▶ _GIVEN RECORDS_:
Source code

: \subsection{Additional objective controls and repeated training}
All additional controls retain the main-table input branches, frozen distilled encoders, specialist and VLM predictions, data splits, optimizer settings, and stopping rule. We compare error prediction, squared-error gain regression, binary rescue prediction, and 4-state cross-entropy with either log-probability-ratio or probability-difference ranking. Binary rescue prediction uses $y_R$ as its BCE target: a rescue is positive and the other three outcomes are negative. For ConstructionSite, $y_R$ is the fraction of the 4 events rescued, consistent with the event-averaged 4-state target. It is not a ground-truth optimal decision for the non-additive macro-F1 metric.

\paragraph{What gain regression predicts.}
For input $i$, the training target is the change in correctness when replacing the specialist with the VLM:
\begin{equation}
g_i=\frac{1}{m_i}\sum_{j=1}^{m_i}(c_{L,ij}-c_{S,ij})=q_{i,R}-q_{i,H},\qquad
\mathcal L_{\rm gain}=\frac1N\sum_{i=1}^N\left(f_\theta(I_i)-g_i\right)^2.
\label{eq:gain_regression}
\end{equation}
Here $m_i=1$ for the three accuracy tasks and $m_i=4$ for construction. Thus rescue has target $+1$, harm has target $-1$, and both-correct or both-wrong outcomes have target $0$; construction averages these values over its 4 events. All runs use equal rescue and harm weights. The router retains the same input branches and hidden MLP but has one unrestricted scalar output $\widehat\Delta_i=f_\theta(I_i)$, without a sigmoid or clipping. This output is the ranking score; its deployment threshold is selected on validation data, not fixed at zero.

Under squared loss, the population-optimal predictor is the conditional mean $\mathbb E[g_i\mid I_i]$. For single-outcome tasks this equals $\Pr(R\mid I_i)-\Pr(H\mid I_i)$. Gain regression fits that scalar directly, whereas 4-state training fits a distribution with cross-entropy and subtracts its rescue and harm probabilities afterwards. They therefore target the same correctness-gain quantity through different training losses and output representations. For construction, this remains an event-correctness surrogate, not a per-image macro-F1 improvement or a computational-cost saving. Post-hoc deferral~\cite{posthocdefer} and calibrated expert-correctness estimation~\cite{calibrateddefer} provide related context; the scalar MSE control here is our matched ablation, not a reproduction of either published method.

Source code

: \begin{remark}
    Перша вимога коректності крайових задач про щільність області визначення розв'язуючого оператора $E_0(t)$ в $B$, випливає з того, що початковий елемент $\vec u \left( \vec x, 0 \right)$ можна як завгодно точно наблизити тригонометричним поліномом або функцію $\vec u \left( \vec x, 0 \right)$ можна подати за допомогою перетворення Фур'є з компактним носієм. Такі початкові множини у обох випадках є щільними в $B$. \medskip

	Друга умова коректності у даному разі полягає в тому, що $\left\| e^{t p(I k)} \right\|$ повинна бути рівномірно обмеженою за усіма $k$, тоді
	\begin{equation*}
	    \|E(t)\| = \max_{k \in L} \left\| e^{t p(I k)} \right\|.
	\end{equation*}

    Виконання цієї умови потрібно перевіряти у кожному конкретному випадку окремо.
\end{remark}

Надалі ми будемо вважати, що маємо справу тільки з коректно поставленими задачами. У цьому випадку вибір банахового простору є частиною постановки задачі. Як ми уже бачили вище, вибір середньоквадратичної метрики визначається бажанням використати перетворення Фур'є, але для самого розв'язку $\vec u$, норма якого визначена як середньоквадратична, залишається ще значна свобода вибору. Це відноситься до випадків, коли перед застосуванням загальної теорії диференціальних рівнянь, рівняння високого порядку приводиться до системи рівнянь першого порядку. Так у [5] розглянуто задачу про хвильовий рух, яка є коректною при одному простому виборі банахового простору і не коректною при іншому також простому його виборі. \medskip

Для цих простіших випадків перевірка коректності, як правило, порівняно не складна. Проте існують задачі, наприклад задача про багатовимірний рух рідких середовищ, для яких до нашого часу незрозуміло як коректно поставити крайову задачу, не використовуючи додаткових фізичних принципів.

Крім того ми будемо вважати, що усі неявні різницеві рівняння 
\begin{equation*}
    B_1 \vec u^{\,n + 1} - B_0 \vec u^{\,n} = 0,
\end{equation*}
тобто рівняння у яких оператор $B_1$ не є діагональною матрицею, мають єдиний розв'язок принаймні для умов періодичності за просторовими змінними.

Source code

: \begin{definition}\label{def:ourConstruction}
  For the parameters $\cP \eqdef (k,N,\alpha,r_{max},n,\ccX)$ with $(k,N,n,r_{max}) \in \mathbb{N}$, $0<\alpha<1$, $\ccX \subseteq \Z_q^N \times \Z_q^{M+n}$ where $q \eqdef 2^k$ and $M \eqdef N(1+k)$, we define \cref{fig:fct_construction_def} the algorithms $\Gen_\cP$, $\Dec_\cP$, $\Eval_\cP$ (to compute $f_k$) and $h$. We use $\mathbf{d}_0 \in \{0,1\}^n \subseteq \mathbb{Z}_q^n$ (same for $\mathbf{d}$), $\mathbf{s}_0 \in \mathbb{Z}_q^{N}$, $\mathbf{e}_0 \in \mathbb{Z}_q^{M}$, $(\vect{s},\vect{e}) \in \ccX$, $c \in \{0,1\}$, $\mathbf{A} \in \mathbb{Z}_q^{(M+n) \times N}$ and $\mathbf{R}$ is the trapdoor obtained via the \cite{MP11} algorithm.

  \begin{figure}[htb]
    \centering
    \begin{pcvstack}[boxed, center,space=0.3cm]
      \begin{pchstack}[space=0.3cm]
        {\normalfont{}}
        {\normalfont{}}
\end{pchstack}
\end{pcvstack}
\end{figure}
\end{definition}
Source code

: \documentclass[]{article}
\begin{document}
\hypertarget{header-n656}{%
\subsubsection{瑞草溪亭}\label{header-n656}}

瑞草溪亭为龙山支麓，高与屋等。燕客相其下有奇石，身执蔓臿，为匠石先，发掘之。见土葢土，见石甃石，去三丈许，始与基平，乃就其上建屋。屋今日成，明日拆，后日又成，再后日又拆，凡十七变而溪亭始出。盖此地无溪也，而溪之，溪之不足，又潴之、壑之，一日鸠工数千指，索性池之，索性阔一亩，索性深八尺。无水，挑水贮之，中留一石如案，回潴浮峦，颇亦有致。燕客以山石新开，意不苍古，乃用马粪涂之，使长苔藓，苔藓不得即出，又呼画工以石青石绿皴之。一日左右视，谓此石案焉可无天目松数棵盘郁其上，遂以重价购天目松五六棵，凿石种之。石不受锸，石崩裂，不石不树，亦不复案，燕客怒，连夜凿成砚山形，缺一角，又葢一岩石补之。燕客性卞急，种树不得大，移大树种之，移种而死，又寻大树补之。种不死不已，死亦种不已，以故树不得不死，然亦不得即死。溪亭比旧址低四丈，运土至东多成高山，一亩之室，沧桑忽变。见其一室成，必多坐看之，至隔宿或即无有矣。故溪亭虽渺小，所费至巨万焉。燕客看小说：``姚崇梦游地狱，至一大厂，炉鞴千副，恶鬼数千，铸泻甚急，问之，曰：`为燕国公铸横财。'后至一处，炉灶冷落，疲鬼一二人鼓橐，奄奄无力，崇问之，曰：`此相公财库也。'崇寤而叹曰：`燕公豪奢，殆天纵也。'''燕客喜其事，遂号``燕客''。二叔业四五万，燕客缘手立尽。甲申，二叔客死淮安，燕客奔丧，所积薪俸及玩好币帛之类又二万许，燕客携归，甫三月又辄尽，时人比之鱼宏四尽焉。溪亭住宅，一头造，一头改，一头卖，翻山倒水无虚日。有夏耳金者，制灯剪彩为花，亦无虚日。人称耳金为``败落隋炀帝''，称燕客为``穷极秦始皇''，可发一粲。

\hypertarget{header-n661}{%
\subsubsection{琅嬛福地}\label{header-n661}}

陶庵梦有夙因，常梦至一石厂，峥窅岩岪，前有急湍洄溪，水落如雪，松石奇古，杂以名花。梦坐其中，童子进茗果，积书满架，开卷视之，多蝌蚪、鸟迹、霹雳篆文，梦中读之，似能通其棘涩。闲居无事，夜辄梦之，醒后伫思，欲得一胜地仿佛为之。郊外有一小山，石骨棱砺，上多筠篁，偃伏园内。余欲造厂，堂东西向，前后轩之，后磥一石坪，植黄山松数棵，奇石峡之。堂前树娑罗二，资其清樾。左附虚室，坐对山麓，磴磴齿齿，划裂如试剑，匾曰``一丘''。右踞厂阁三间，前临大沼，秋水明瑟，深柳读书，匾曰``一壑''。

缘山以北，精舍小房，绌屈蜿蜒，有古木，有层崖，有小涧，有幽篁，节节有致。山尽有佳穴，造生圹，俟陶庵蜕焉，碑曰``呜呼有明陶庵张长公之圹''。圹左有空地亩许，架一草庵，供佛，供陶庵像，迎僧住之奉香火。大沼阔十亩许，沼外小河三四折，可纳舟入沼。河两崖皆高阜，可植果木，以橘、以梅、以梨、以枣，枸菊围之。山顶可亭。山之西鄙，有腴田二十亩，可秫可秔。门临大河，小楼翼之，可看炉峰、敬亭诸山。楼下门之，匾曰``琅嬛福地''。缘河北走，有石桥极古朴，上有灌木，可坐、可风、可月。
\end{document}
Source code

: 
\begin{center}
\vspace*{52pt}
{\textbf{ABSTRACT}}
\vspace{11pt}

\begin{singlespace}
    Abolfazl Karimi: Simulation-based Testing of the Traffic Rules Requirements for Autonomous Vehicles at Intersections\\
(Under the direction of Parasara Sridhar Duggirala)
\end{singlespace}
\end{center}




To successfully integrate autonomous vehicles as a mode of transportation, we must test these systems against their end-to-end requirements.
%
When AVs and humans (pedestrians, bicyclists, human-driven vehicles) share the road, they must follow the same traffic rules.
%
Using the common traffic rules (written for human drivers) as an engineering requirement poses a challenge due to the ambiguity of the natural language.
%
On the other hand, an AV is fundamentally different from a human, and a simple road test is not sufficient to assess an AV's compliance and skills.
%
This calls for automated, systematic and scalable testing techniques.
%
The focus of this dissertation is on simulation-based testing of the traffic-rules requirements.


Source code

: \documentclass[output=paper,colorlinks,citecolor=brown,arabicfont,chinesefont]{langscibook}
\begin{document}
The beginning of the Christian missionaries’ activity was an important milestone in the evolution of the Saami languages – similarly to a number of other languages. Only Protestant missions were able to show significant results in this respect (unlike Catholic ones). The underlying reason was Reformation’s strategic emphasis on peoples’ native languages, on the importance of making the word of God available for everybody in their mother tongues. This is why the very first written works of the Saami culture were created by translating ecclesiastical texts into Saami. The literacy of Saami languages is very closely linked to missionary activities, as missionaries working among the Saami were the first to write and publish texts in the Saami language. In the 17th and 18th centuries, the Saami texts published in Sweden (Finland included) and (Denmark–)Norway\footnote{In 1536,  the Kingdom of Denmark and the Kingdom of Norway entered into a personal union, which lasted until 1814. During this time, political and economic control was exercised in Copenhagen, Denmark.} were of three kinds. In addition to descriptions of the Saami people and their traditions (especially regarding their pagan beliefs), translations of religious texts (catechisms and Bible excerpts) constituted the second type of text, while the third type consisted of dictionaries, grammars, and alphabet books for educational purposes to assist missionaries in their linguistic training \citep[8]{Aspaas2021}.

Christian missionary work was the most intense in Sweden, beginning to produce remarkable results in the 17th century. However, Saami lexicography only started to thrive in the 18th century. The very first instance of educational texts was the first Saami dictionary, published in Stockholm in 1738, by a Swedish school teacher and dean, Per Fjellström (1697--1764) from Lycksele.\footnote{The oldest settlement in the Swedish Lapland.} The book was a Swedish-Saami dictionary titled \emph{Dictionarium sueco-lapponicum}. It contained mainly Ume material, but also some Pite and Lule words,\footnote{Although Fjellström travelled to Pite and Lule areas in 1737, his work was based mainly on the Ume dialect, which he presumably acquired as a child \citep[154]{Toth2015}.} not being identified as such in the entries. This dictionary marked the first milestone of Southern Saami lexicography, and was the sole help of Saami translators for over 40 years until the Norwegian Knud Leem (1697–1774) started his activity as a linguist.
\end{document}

▶ _WHAT THIS TASK INVOLVES_: Copy out the data above word for word, starting at its first line and ending with the line that contains "objective controls and".

▶ _ANSWER SECTION_:
Source code

: \subsection{Additional objective controls and repeated training}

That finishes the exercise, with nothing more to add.